BEGIN EXTRACTED INFORMATION
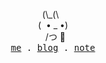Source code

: <p align="center">
  <span>
    &nbsp;(\_(\&nbsp;&nbsp;&nbsp;<br/>
    (&nbsp; • _ •)<br/>
    &nbsp;&nbsp;/つ 🍵<br/>
  </span>
  <samp>
    <a href="https://yonatan.cn/me">me</a> .
    <a href="https://yonatan.cn/posts">blog</a> .
    <a href="https://yonatan.cn/notes/gists">note</a> 
    <!-- <a href="https://yonatan.cn/resume">resume</a/> -->
  </samp>
</p>





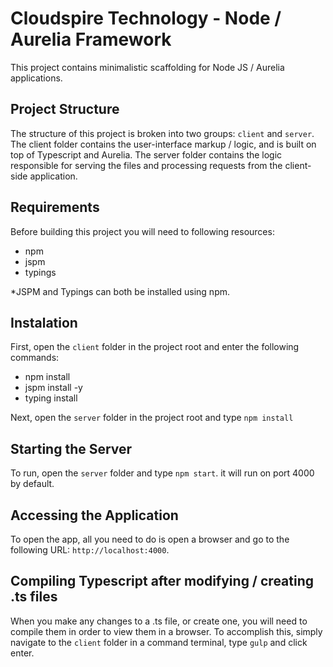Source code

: # Cloudspire Technology - Node / Aurelia Framework

This project contains minimalistic scaffolding for Node JS / Aurelia applications. 

## Project Structure
The structure of this project is broken into two groups: ``client`` and ``server``. 
The client folder contains the user-interface markup / logic, and is built on top of Typescript and Aurelia.
The server folder contains the logic responsible for serving the files and processing requests from the client-side application.

## Requirements
Before building this project you will need to following resources:

- npm
- jspm
- typings

*JSPM and Typings can both be installed using npm.

## Instalation
First, open the ``client`` folder in the project root and enter the following commands:

- npm install
- jspm install -y
- typing install

Next, open the ``server`` folder in the project root and type ``npm install``

## Starting the Server
To run, open the ``server`` folder and type ``npm start``. it will run on port 4000 by default.

## Accessing the Application
To open the app, all you need to do is open a browser and go to the following URL: ``http://localhost:4000``.

## Compiling Typescript after modifying / creating .ts files
When you make any changes to a .ts file, or create one, you will need to compile them in order to view them in a browser. To accomplish this, simply navigate to the ``client`` folder in a command terminal, type ``gulp`` and click enter.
END EXTRACTED INFORMATION
WHAT THE TASK ASKS: With the pictures omitted, copy the entries above exactly from the line containing "(&nbsp; • _ •)<br/>" through the line containing "Node / Aurelia Framework", both lines included.

SOLUTION BELOW:
    (&nbsp; • _ •)<br/>
    &nbsp;&nbsp;/つ 🍵<br/>
  </span>
  <samp>
    <a href="https://yonatan.cn/me">me</a> .
    <a href="https://yonatan.cn/posts">blog</a> .
    <a href="https://yonatan.cn/notes/gists">note</a> 
    <!-- <a href="https://yonatan.cn/resume">resume</a/> -->
  </samp>
</p>





Source code

: # Cloudspire Technology - Node / Aurelia Framework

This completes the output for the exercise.